China is investing this kind of money in infrastructure projects hoping to bind more than 65 countries, two thirds of the world’s population, to its economy. It is interesting to note that as President Trump retreats away from globalisation, into making America great again, China is hoping to increase its global trade by some US$2.5 trillion by flooding the world markets with cheap but high quality Chinese goods. Even in building the global infrastructure of railways, ports etc, China expects to supply these countries with commodities and port and railway technologies. For example, Chinese high speed trains which are some two kilometres long, travel 12,000 km to reach Germany in just 13 days, reviving ancient trade routes with modern efficiency.
This is the kind of trading network that China is also seeking in the South and Central Americas. Minister Young says his government sees T&T as the gateway through which China can access the region. Still there are some that see this massive project as a waste of resources that depends too heavily on the lumbering and inefficient state enterprises of China. However, our Government appears to see it as an opportunity for us to diversify our economy. In our economic context, being a gateway for China into the region is nowhere near diversification, unless it assists in the production of competitive goods and services for export—bear in mind that the One Belt, One Road project is a vehicle to bring cheap and high quality Chinese goods into the region and the world.

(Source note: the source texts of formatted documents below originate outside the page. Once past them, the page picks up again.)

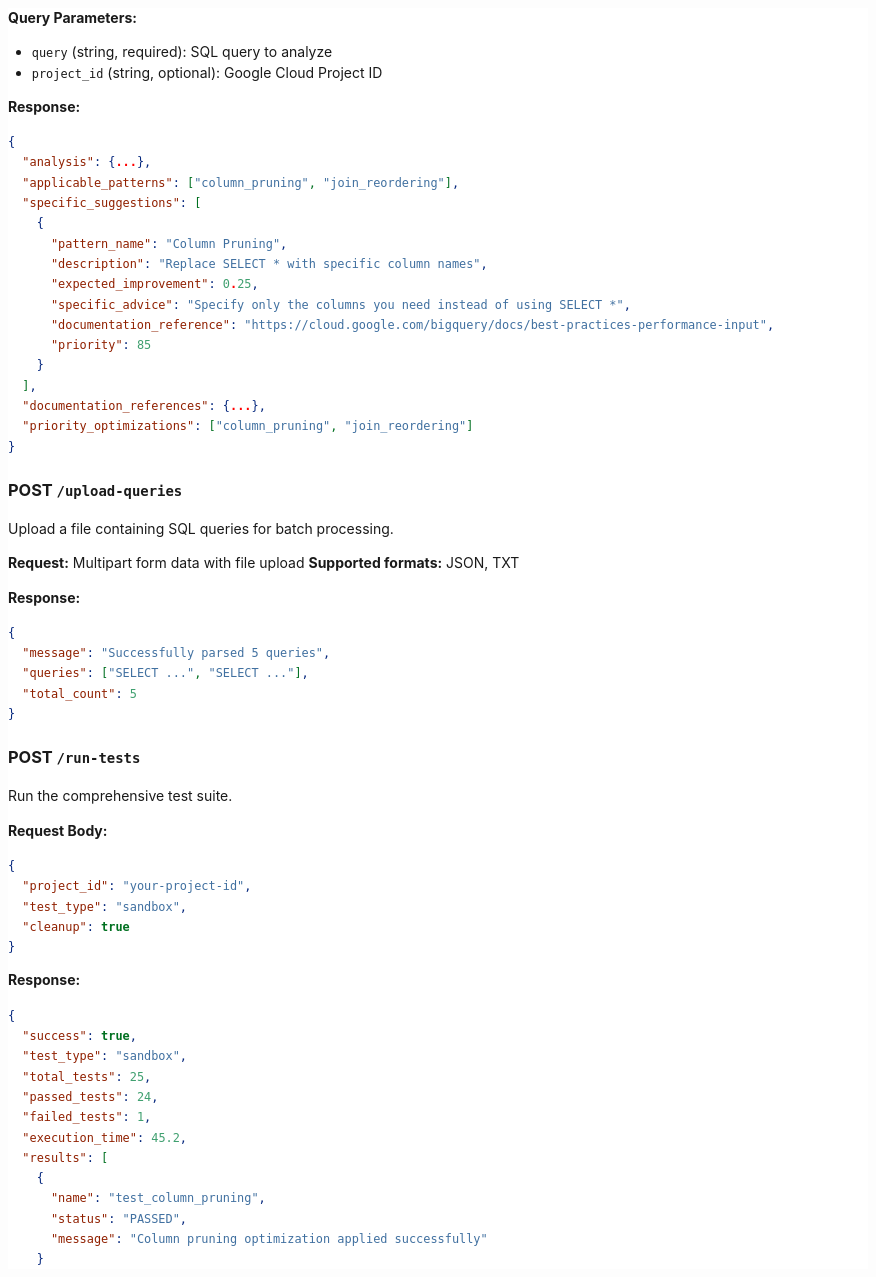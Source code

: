 **Query Parameters:**
- `query` (string, required): SQL query to analyze
- `project_id` (string, optional): Google Cloud Project ID

**Response:**
```json
{
  "analysis": {...},
  "applicable_patterns": ["column_pruning", "join_reordering"],
  "specific_suggestions": [
    {
      "pattern_name": "Column Pruning",
      "description": "Replace SELECT * with specific column names",
      "expected_improvement": 0.25,
      "specific_advice": "Specify only the columns you need instead of using SELECT *",
      "documentation_reference": "https://cloud.google.com/bigquery/docs/best-practices-performance-input",
      "priority": 85
    }
  ],
  "documentation_references": {...},
  "priority_optimizations": ["column_pruning", "join_reordering"]
}
```

### POST `/upload-queries`
Upload a file containing SQL queries for batch processing.

**Request:** Multipart form data with file upload
**Supported formats:** JSON, TXT

**Response:**
```json
{
  "message": "Successfully parsed 5 queries",
  "queries": ["SELECT ...", "SELECT ..."],
  "total_count": 5
}
```

### POST `/run-tests`
Run the comprehensive test suite.

**Request Body:**
```json
{
  "project_id": "your-project-id",
  "test_type": "sandbox",
  "cleanup": true
}
```

**Response:**
```json
{
  "success": true,
  "test_type": "sandbox",
  "total_tests": 25,
  "passed_tests": 24,
  "failed_tests": 1,
  "execution_time": 45.2,
  "results": [
    {
      "name": "test_column_pruning",
      "status": "PASSED",
      "message": "Column pruning optimization applied successfully"
    }
```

At the risk of being repetitive, economic development, the diversification of our economy, is not simply about attracting foreign investment to do their own thing, as long as it produces local jobs and rents to T&T. Economists throughout the ages in their different styles enunciated the pathways to economic development, diversification. Schumpeter tells us of creative destruction which keeps the economy dynamic as new ideas, new technologies create new products/services, new companies spring up and old ones that could not adapt die.
Prof Michael Porter talks about the stages of growth wherein the country at first depends for competitiveness on factor advantage (cheap labour, natural resources), then moves towards the investment stage (in plant, machinery and technology), then the innovation stage (where new ideas, new technologies are developed), then the decadent stage wherein the country may get fat on its riches and begin to decay economically.
Etzkowitz tells us how to build a sustainable economy via an integration of effort by government, the private sector and the R&D institutions. What is common about all of these approaches throughout the years is the need for economic dynamism and this is generated by acquisition of knowledge, its application and creation—innovation. Today the need for innovation is critical to economic development, its sustainability and global competitiveness.
This is the context in which we must place Minister Young’s enthusiasm to see the Chinese One Road, One Belt converge on T&T as the gateway into the South and Central Americas. How will this develop our economy as envisioned by Schumpeter, Porter and Etzkowitz? Dr Farrell is correct. The One Road, One Belt is a two-way street and it also connects us, trade wise, to the rest of the world and China. It benefits us if we have competitive products to export—the same criterion for all of the countries on the Road. It benefits us if it widens our connections to the World Trade Network and connects us to our choice of markets and manufacturers so as to exploit local innovations.
The point then is that T&T being a gateway for China is economically insufficient. Our objective is how do we build innovative export capacity and capability and, of importance, what are these specific and innovative products to be? The Road is made to export, to connect to our markets and economic partners.